GoogleのDepth from Video in the Wild、動かしたかったメモ

更新

• 2019/09/09
  • KITTI Datasetの画像を入力するとそれらしい結果画像がでた！

概要

1. CUDA10.0のDocker imageで環境構築
2. tensorflowのインストール
3. Depth from Video in the Wildで結果出力させた

結論

• tensorflowとdeep全然わからん
• KITTI Datasetの画像を入力にするとそれらしい結果画像がでた?

てｓｔ

• 「Depth from Videos in the Wild: Unsupervised Monocular Depth Learning from Unknown Cameras」のサンプルコードがGitHubで公開されている
  • https://github.com/google-research/google-research/tree/master/depth_from_video_in_the_wild
• 入力は動画ではなく画像1枚
• depthのみ出力
• 「Cityscapes + KITTI」のcheckpointを利用
• 入出力ディレクトリはソースコードに直書き
• struct2depthを参考に書きました

環境構築

• 入力ディレクトリ
  • /mnt/HDD/workspace/google-research/depth_from_video_in_the_wild/input
• 出力ディレクトリ
  • /mnt/HDD/workspace/google-research/depth_from_video_in_the_wild/output

docker pull nvidia/cuda:10.0-cudnn7-devel-ubuntu16.04
docker run --runtime=nvidia -it --rm -e DISPLAY=$DISPLAY -v /tmp/.X11-unix/:/tmp/.X11-unix -e QT_X11_NO_MITSHM=1 -v /mnt/HDD/workspace/:/work -w=/work nvidia/cuda:10.0-cudnn7-devel-ubuntu16.04
cd /mnt/HDD/workspace/ && git clone https://github.com/google-research/google-research.git
mkdir google-research/depth_from_video_in_the_wild/output
mkdir google-research/depth_from_video_in_the_wild/input

関連インストール

apt update
apt-get install -yq --no-install-recommends --no-upgrade software-properties-common curl  python3-dev python3-tk  locales  libatlas-base-dev libprotobuf-dev libleveldb-dev  libsnappy-dev libhdf5-serial-dev protobuf-compiler libboost-all-dev libgflags-dev libgoogle-glog-dev liblmdb-dev opencl-headers ocl-icd-opencl-dev libviennacl-dev libopenexr-dev libsm6 libxext6 libxrender-dev
curl https://bootstrap.pypa.io/get-pip.py -o get-pip.py
python3 get-pip.py --force-reinstall
pip install --no-cache-dir Cython numpy protobuf openexr tensorflow-gpu tensorflow-graphics-gpu matplotlib opencv-python
cd /work/google-research/
mkdir depth_from_video_in_the_wild/tmp

サンプル

test.py

from __future__ import absolute_import
from __future__ import division
from __future__ import print_function

import io
import math
import os
import random
import time
from absl import app
from absl import flags
from absl import logging
import numpy as np
import tensorflow as tf
import cv2
import fnmatch
import matplotlib.pyplot as plt

from depth_from_video_in_the_wild import model

gfile = tf.gfile
MAX_TO_KEEP = 1000000  # Maximum number of checkpoints to keep.

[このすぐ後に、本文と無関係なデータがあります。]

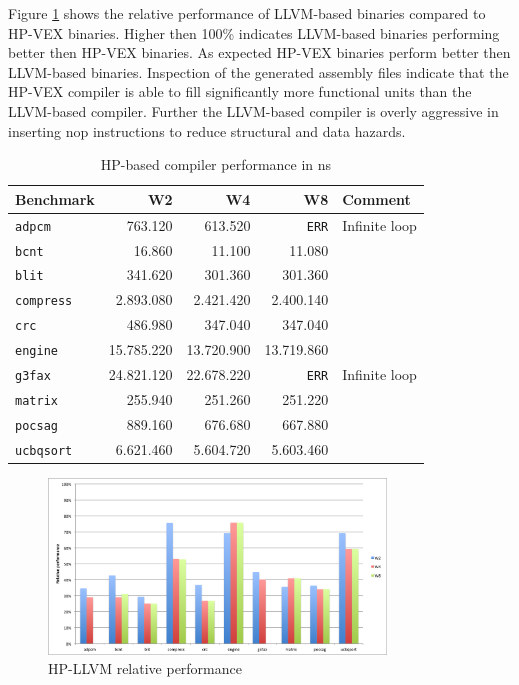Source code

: Figure \ref{fig:rel_HP} shows the relative performance of LLVM-based binaries compared to HP-VEX binaries. Higher then 100\% indicates LLVM-based binaries performing better then HP-VEX binaries. As expected HP-VEX binaries perform better then LLVM-based binaries. Inspection of the generated assembly files indicate that the HP-VEX compiler is able to fill significantly more functional units than the LLVM-based compiler. Further the LLVM-based compiler is overly aggressive in inserting nop instructions to reduce structural and data hazards.

\begin{table}
  \centering
    \begin{tabular}{|l|r|r|r|l|}
    \hline
    \textbf{Benchmark} & \multicolumn{1}{|r|}{\textbf{W2}} & \multicolumn{1}{|r|}{\textbf{W4}}  & \multicolumn{1}{|r|}{\textbf{W8}} & \textbf{Comment} \\ \hline
	\texttt{adpcm} 		&   763.120 	&   613.520 	&   \texttt{ERR} 	& Infinite loop	\\ \hline
	\texttt{bcnt} 		&   16.860 		&   11.100 		&   11.080 			& 	\\ \hline
	\texttt{blit} 		&   341.620 	&   301.360 	&   301.360 		& 	\\ \hline
	\texttt{compress} 	&   2.893.080 	&   2.421.420 	&   2.400.140 		& 	\\ \hline
	\texttt{crc} 		&   486.980 	&   347.040 	&   347.040 		& 	\\ \hline
	\texttt{engine} 	&   15.785.220 	&   13.720.900 	&   13.719.860 		& 	\\ \hline
	\texttt{g3fax} 		&   24.821.120 	&   22.678.220 	&   \texttt{ERR} 	& Infinite loop	\\ \hline
	\texttt{matrix} 	&   255.940 	&   251.260 	&   251.220 		& 	\\ \hline
	\texttt{pocsag} 	&   889.160 	&   676.680 	&   667.880 		& 	\\ \hline
	\texttt{ucbqsort} 	&   6.621.460 	&   5.604.720 	&   5.603.460 		& 	\\ \hline
    \end{tabular}
  \caption{HP-based compiler performance in ns}
  \label{tbl:HP_perf}
\end{table}

\begin{figure}[h]
\centering
\includegraphics[width=0.8\textwidth]{5_results/img/rel_HP.png}
\caption{HP-LLVM relative performance}
\label{fig:rel_HP}
\end{figure}

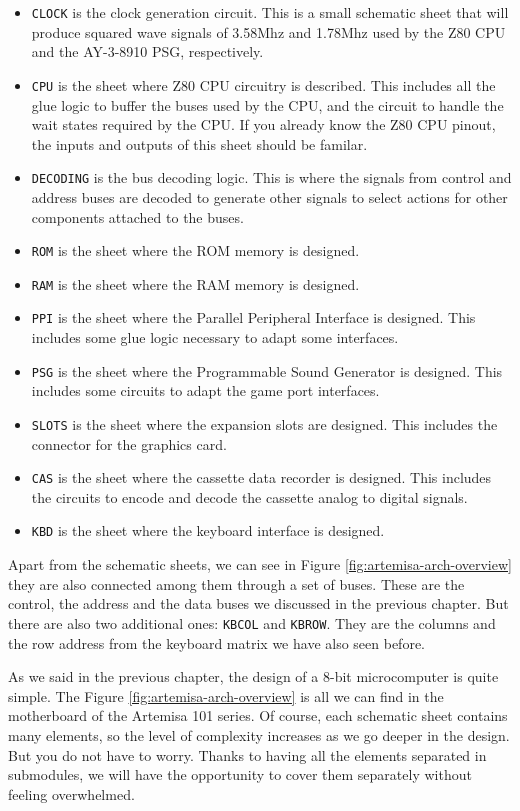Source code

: \begin{itemize}
  \item {\tt CLOCK} is the clock generation circuit. This is a small schematic sheet that will produce squared wave signals of 3.58Mhz and 1.78Mhz used by the Z80 CPU and the AY-3-8910 PSG, respectively.
  \item {\tt CPU} is the sheet where Z80 CPU circuitry is described. This includes all the glue logic to buffer the buses used by the CPU, and the circuit to handle the wait states required by the CPU. If you already know the Z80 CPU pinout, the inputs and outputs of this sheet should be familar.
  \item {\tt DECODING} is the bus decoding logic. This is where the signals from control and address buses are decoded to generate other signals to select actions for other components attached to the buses.
  \item {\tt ROM} is the sheet where the ROM memory is designed.
  \item {\tt RAM} is the sheet where the RAM memory is designed.
  \item {\tt PPI} is the sheet where the Parallel Peripheral Interface is designed. This includes some glue logic necessary to adapt some interfaces.
  \item {\tt PSG} is the sheet where the Programmable Sound Generator is designed. This includes some circuits to adapt the game port interfaces.
  \item {\tt SLOTS} is the sheet where the expansion slots are designed. This includes the connector for the graphics card.
  \item {\tt CAS} is the sheet where the cassette data recorder is designed. This includes the circuits to encode and decode the cassette analog to digital signals.
  \item {\tt KBD} is the sheet where the keyboard interface is designed.
\end{itemize}

Apart from the schematic sheets, we can see in Figure \ref{fig:artemisa-arch-overview} they are also connected among them through a set of buses. These are the control, the address and the data buses we discussed in the previous chapter. But there are also two additional ones: {\tt KBCOL} and {\tt KBROW}. They are the columns and the row address from the keyboard matrix we have also seen before.

As we said in the previous chapter, the design of a 8-bit microcomputer is quite simple. The Figure \ref{fig:artemisa-arch-overview} is all we can find in the motherboard of the Artemisa 101 series. Of course, each schematic sheet contains many elements, so the level of complexity increases as we go deeper in the design. But you do not have to worry. Thanks to having all the elements separated in submodules, we will have the opportunity to cover them separately without feeling overwhelmed.

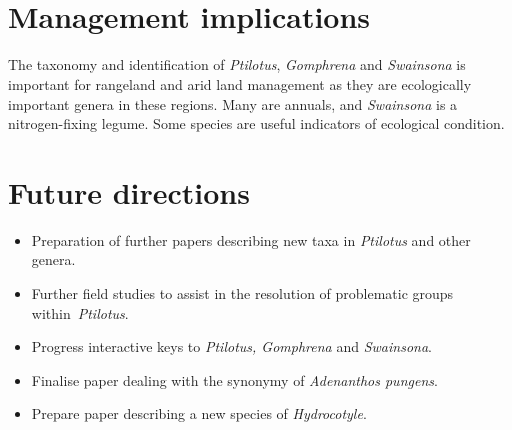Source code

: \documentclass[version=last,
    paper=a4, %
    10pt, %
    usenames,
    dvipsnames,
    oneside, %
    headings=openany, %
    DIV=15 %
]{scrbook}
\begin{document}
~

~~



\section*{Management implications}
The taxonomy and identification of \emph{Ptilotus}, \emph{Gomphrena} and
\emph{Swainsona} is important for rangeland and arid land management as
they are ecologically important genera in these regions. Many are
annuals, and \emph{Swainsona} is a nitrogen-fixing legume. Some species
are useful indicators of ecological condition.



\section*{Future directions}
\begin{itemize}
\itemsep1pt\parskip0pt
\item
  Preparation of further papers describing new taxa in \emph{Ptilotus}
  and other genera.
\item
  Further field studies to assist in the resolution of problematic
  groups within~\emph{Ptilotus}.
\item
  Progress interactive keys to \emph{Ptilotus, Gomphrena} and
  \emph{Swainsona}.
\item
  Finalise paper dealing with the synonymy of \emph{Adenanthos pungens}.
\item
  Prepare paper describing a new species of \emph{Hydrocotyle}.
\end{itemize}



\end{document}
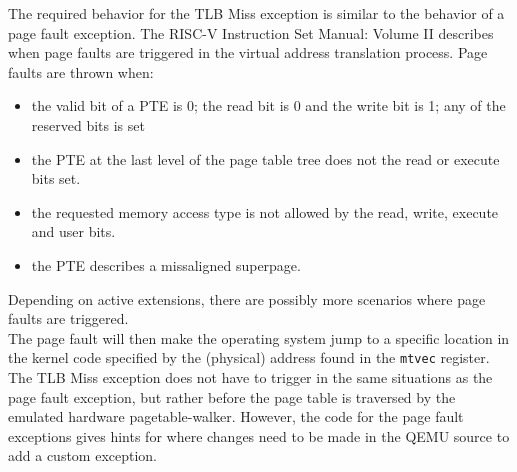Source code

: The required behavior for the TLB Miss exception is similar to the behavior of a page fault exception.
The RISC-V Instruction Set Manual: Volume II \cite{RISCVInstructionSet} describes when page faults
are triggered in the virtual address translation process. Page faults are thrown when:
\begin{itemize}
    \item the valid bit of a PTE is 0; the read bit is 0 and the write bit is 1; any of the reserved
          bits is set
    \item the PTE at the last level of the page table tree does not the read or execute bits set.
    \item the requested memory access type is not allowed by the read, write, execute and user bits.
    \item the PTE describes a missaligned superpage.
\end{itemize}
Depending on active extensions, there are possibly more scenarios where page faults are triggered.\\
The page fault will then make the operating system jump to a specific location in the kernel code
specified by the (physical) address found in the \texttt{mtvec} register.\\
The TLB Miss exception does not have to trigger in the same situations as the page fault exception,
but rather before the page table is traversed by the emulated hardware pagetable-walker.
However, the code for the page fault exceptions gives hints for where changes need to be made in the QEMU
source to add a custom exception.\\ %



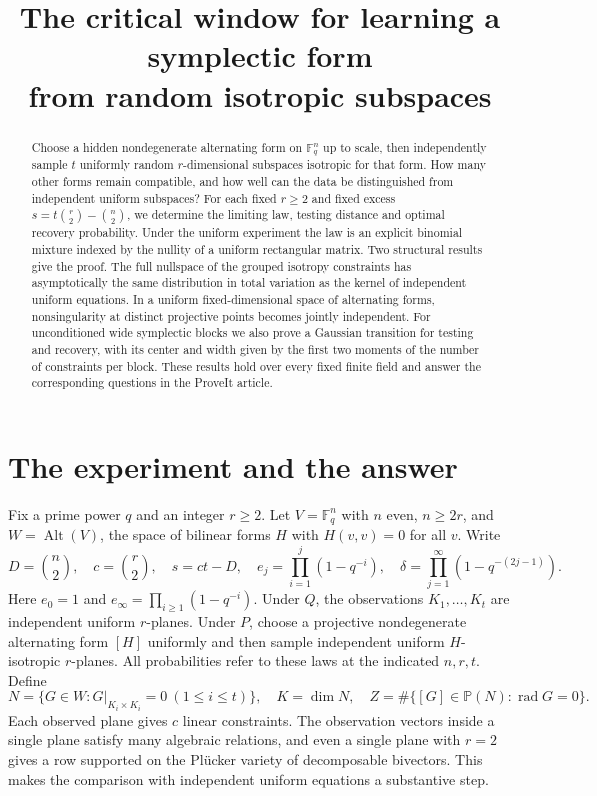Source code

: \documentclass[11pt]{article}
\title{The critical window for learning a symplectic form\\from random isotropic subspaces}
\author{}
\date{}
\newcommand{\F}{\mathbb F}
\newcommand{\Alt}{\operatorname{Alt}}
\newcommand{\radic}{\operatorname{rad}}
\begin{document}
\maketitle
\begin{abstract}
Choose a hidden nondegenerate alternating form on $\F_q^n$ up to scale, then independently sample $t$ uniformly random $r$-dimensional subspaces isotropic for that form. How many other forms remain compatible, and how well can the data be distinguished from independent uniform subspaces? For each fixed $r\ge2$ and fixed excess $s=t\binom r2-\binom n2$, we determine the limiting law, testing distance and optimal recovery probability. Under the uniform experiment the law is an explicit binomial mixture indexed by the nullity of a uniform rectangular matrix. Two structural results give the proof. The full nullspace of the grouped isotropy constraints has asymptotically the same distribution in total variation as the kernel of independent uniform equations. In a uniform fixed-dimensional space of alternating forms, nonsingularity at distinct projective points becomes jointly independent. For unconditioned wide symplectic blocks we also prove a Gaussian transition for testing and recovery, with its center and width given by the first two moments of the number of constraints per block. These results hold over every fixed finite field and answer the corresponding questions in the ProveIt article.
\end{abstract}

\section{The experiment and the answer}
Fix a prime power $q$ and an integer $r\ge2$. Let $V=\F_q^n$ with $n$ even, $n\ge2r$, and $W=\Alt(V)$, the space of bilinear forms $H$ with $H(v,v)=0$ for all $v$. Write
\[
 D=\binom n2,\quad c=\binom r2,\quad s=ct-D,\quad
 e_j=\prod_{i=1}^j(1-q^{-i}),\quad
 \delta=\prod_{j=1}^\infty(1-q^{-(2j-1)}).
\]
Here $e_0=1$ and $e_\infty=\prod_{i\ge1}(1-q^{-i})$. Under $Q$, the observations $K_1,\ldots,K_t$ are independent uniform $r$-planes. Under $P$, choose a projective nondegenerate alternating form $[H]$ uniformly and then sample independent uniform $H$-isotropic $r$-planes. All probabilities refer to these laws at the indicated $n,r,t$. Define
\[
 N=\{G\in W:G|_{K_i\times K_i}=0\ (1\le i\le t)\},\quad K=\dim N,
 \quad Z=\#\{[G]\in \mathbb P(N):\radic G=0\}.
\]
Each observed plane gives $c$ linear constraints. The observation vectors inside a single plane satisfy many algebraic relations, and even a single plane with $r=2$ gives a row supported on the Pl\"ucker variety of decomposable bivectors. This makes the comparison with independent uniform equations a substantive step.
\end{document}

flags.DEFINE_string('data_dir', None, 'Preprocessed data.')

flags.DEFINE_string('file_extension', 'png', 'Image data file extension.')

flags.DEFINE_float('learning_rate', 1e-4, 'Adam learning rate.')

flags.DEFINE_float('reconstr_weight', 0.85, 'Frame reconstruction loss weight.')

flags.DEFINE_float('ssim_weight', 3.0, 'SSIM loss weight.')

flags.DEFINE_float('smooth_weight', 1e-2, 'Smoothness loss weight.')

flags.DEFINE_float('depth_consistency_loss_weight', 0.01,
                   'Depth consistency loss weight')

flags.DEFINE_integer('batch_size', 1, 'The size of a sample batch')

flags.DEFINE_integer('img_height', 128, 'Input frame height.')

flags.DEFINE_integer('img_width', 416, 'Input frame width.')

flags.DEFINE_integer('queue_size', 2000,
                     'Items in queue. Use smaller number for local debugging.')

flags.DEFINE_integer('seed', 8964, 'Seed for random number generators.')

flags.DEFINE_float('weight_reg', 1e-2, 'The amount of weight regularization to '
                   'apply. This has no effect on the ResNet-based encoder '
                   'architecture.')

flags.DEFINE_string('checkpoint_dir', None, 'Directory to save model '
                    'checkpoints.')

flags.DEFINE_integer('train_steps', int(1e6), 'Number of training steps.')

flags.DEFINE_integer('summary_freq', 100, 'Save summaries every N steps.')

flags.DEFINE_bool('debug', False, 'If true, one training step is performed and '
                  'the results are dumped to a folder for debugging.')

flags.DEFINE_string('input_file', 'train', 'Input file name')

flags.DEFINE_float('rotation_consistency_weight', 1e-3, 'Weight of rotation '
                   'cycle consistency loss.')

flags.DEFINE_float('translation_consistency_weight', 1e-2, 'Weight of '
                   'thanslation consistency loss.')

flags.DEFINE_integer('foreground_dilation', 8, 'Dilation of the foreground '
                     'mask (in pixels).')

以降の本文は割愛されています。